Private Pilot License

Becoming a Student Pilot is the airway to attaining your Private Pilot’s license.  Much like learning to drive (but with a 3rd dimension involved), a student pilot will gain knowledge and communication skills and learn the motor-skills that are necessary to operate an airplane safely.


The student pilot process can be divided into three components, or modules. In all, the FAA requires a minimum of 40 hours of flight training to accomplish them.  The national average is approximately 68 hours per student; our students average 45-55 hours. 


The 3 modules are: Fundamental of Flight, Cross-Country, and Checkride Prep. The Process begins by learning the fundamentals of flight, which is a group of necessary skills that will become the foundation of your operating skill-set.


Your instructor will work with you through the 15 elements to a level of proficiency that prepares you to Solo (be the sole operator/occupant of the aircraft) . Some of those requirements are:  proper flight preparation and planning, taxiing, takeoffs and landings, turns, climbs, descents, airspeed control and traffic patterns.  Those requirements of FAR §61.87  can be found at:


You will also be given a short quiz to evaluate your knowledge base which you have acquired during your lessons. This is technically known as the Aeronautical Knowledge Test. It will cover some Federal Aviation Regulations, airspace rules, flight characteristics and operational limitation of the aircraft you are flying. 


Once you accomplish your solo flight, you are now eligible to solo within a 25 nautical mile ring from San Luis Obispo Airport.



Solo cross-country flight requirements (FAR §61.93)

The next step in your path to becoming a private pilot is introducing you to other airports in that 25 nautical mile ring; including all the items you must consider when you fly to another airport. Your instructor will provide you with an airport orientation at that airport before you can make solo flights and landing to the airport. You will learn navigation to the airport, their airport operating procedures, and communication requirements.
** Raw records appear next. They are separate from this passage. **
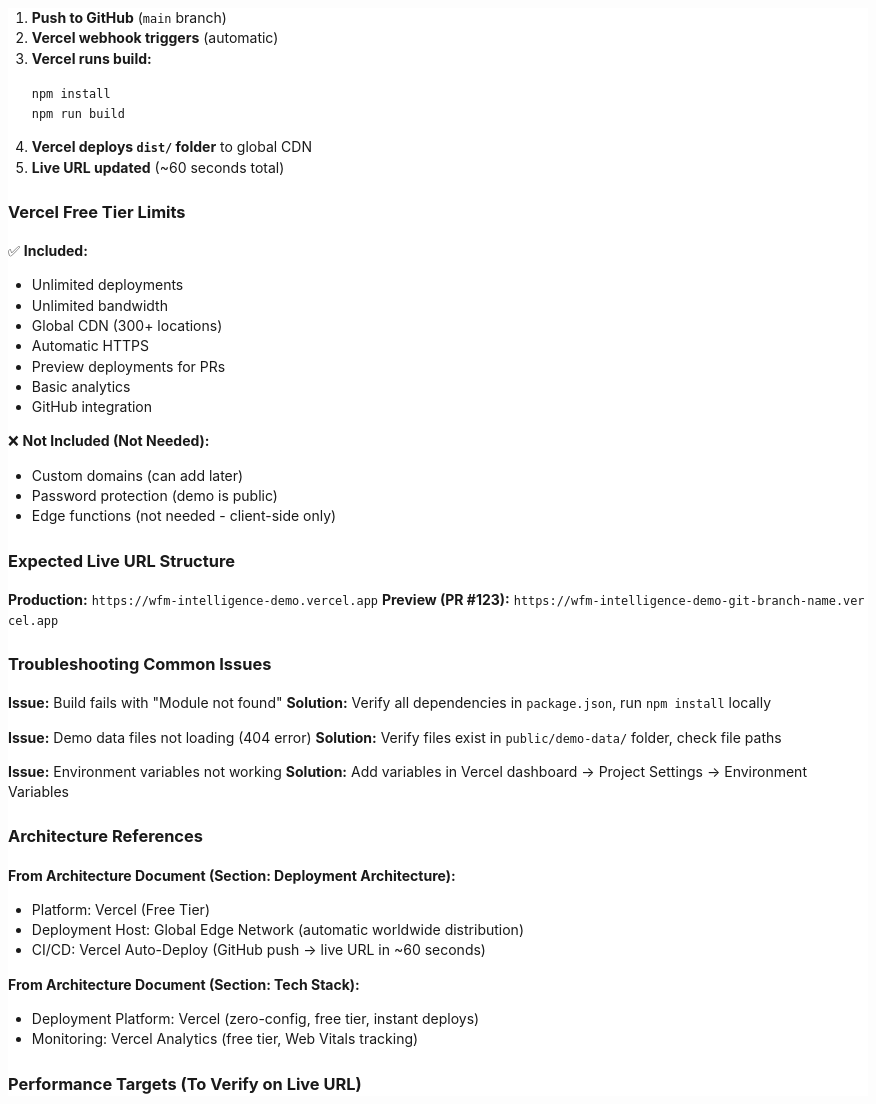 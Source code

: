 1. **Push to GitHub** (`main` branch)
2. **Vercel webhook triggers** (automatic)
3. **Vercel runs build:**
   ```bash
   npm install
   npm run build
   ```
4. **Vercel deploys `dist/` folder** to global CDN
5. **Live URL updated** (~60 seconds total)

### Vercel Free Tier Limits

✅ **Included:**
- Unlimited deployments
- Unlimited bandwidth
- Global CDN (300+ locations)
- Automatic HTTPS
- Preview deployments for PRs
- Basic analytics
- GitHub integration

❌ **Not Included (Not Needed):**
- Custom domains (can add later)
- Password protection (demo is public)
- Edge functions (not needed - client-side only)

### Expected Live URL Structure

**Production:** `https://wfm-intelligence-demo.vercel.app`
**Preview (PR #123):** `https://wfm-intelligence-demo-git-branch-name.vercel.app`

### Troubleshooting Common Issues

**Issue:** Build fails with "Module not found"
**Solution:** Verify all dependencies in `package.json`, run `npm install` locally

**Issue:** Demo data files not loading (404 error)
**Solution:** Verify files exist in `public/demo-data/` folder, check file paths

**Issue:** Environment variables not working
**Solution:** Add variables in Vercel dashboard → Project Settings → Environment Variables

### Architecture References

**From Architecture Document (Section: Deployment Architecture):**
- Platform: Vercel (Free Tier)
- Deployment Host: Global Edge Network (automatic worldwide distribution)
- CI/CD: Vercel Auto-Deploy (GitHub push → live URL in ~60 seconds)

**From Architecture Document (Section: Tech Stack):**
- Deployment Platform: Vercel (zero-config, free tier, instant deploys)
- Monitoring: Vercel Analytics (free tier, Web Vitals tracking)

### Performance Targets (To Verify on Live URL)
Following your airport orientation flights we will begin making longer flights to airports beyond 50 nautical miles. We will complete a few ground sessions that focus on use of aeronautical charts for navigation, weather analysis, safe aircraft operation on the ground and in the air involving terrain, other aircraft and weather, control and maneuvering solely by reference to flight instruments and aircraft performance charts.


It is during this period of cross-country and solo flying, that you have completed your Aeronautical Knowledge Written Exam. (FAR  §61.105)


Once you have completed your cross country requirements, you are almost done with your flight program. It’s time to bring you back to the fundamentals of flight, however this time we are focusing on the performance standards set forth in the Private Pilot Practical Test Standards (PTS).


By the time you schedule your private pilot practical exam you are more than ready demonstrate your flying skill and aeronautical knowledge with your examiner.



Your Private Pilot Practical Test  (Flight proficiency. §61.107)

The elements for completing the requirements for your license: 

 (i) Preflight preparation;

(ii) Preflight procedures;

(iii) Airport operations;

(iv) Takeoffs, landings, and go-arounds;

(v) Performance maneuvers;

(vi) Ground reference maneuvers;

(vii) Navigation;

(viii) Slow flight and stalls;

(ix) Basic instrument maneuvers;

(x) Emergency operations; 

(xi) Night operations; and

(xii) Post-flight procedures.



Aeronautical Experience  (FAR §61.109)

We know you’re ready, and more importantly, you know you’re ready because you have met and exceeded their requirements.

  1.  Log at least 40 hours of flight time that includes at least 20 hours of flight training from an authorized instructor and 10 hours of solo flight
  2. Complete 3 hours of cross-country flight training
  3. Complete 3 hours of night flight training including one cross-country flight of over 100 nautical miles total distance; and 10 takeoffs and 10 landings to a full stop (with each landing involving a flight in the traffic pattern) at an airport.
  4. Complete 3 hours of flight training on the control and maneuvering of an airplane solely by reference to instruments, including straight and level flight, constant airspeed climbs and descents, turns to a heading, recovery from unusual flight attitudes, radio communications, and the use of navigation systems/facilities and radar services appropriate to instrument flight.
  5. Log 10 hours of solo flight time: 5 hours of which are cross-country. Note that one solo cross country flight of 150 nautical miles total distance, with full-stop landings at three points, and one segment of the flight consisting of a straight-line distance of more than 50 nautical miles between the takeoff and landing locations; and three takeoffs and three landings to a full stop (with each landing involving a flight in the traffic pattern) at an airport with an operating control tower.



Tips to keeping you on budget

  • Chair fly
  • Take pictures of preflight walk-around, and the panel.
  • Get a copy of the checklist so you can become familiar with it.
  • Sit in the airplane when it’s not being used. There is nothing like sitting in the actual airplane when practicing, and it’s free!